▸ Activity: Take each line below that has "poldebruijnflow" and copy it.

(Recorded information begins)

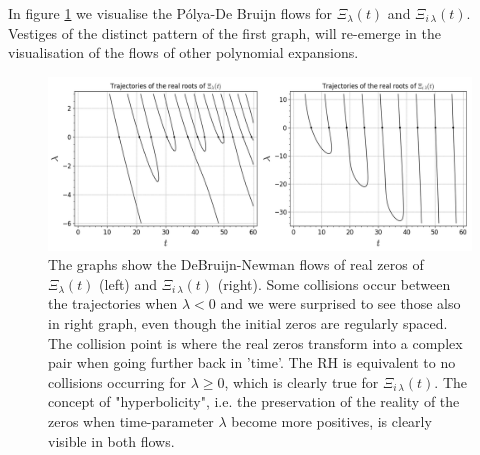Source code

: \documentclass[a4paper,11pt,twoside]{amsart}
\begin{document}
\pagebreak

In figure \ref{fig:poldebruijnflow} we visualise the Pólya-De Bruijn flows for $\Xi_{\lambda}(t)$ and $\Xi_{i\,\lambda}(t)$. Vestiges of the distinct pattern of the first graph, will re-emerge in the visualisation of the flows of other polynomial expansions.

\begin{figure}[H]
  \includegraphics[width=1\linewidth]{PolyaDeBruijnFlowdouble.jpeg}
  \caption{The graphs show the DeBruijn-Newman flows of real zeros of $\Xi_{\lambda}(t)$ (left) and $\Xi_{i\,\lambda}(t)$ (right). Some collisions occur between the trajectories when $\lambda < 0$ and we were surprised to see those also in right graph, even though the initial zeros are regularly spaced. The collision point is where the real zeros transform into a complex pair when going further back in 'time'. The RH is equivalent to no collisions occurring for $\lambda \ge 0$, which is clearly true for $\Xi_{i\,\lambda}(t)$. The concept of "hyperbolicity", i.e. the preservation of the reality of the zeros when time-parameter $\lambda$ become more positives, is clearly visible in both flows.}
  \label{fig:poldebruijnflow}
\end{figure}
\end{document}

(Recorded information ends)

▸ Output for this exercise:
In figure \ref{fig:poldebruijnflow} we visualise the Pólya-De Bruijn flows for $\Xi_{\lambda}(t)$ and $\Xi_{i\,\lambda}(t)$. Vestiges of the distinct pattern of the first graph, will re-emerge in the visualisation of the flows of other polynomial expansions.
  \label{fig:poldebruijnflow}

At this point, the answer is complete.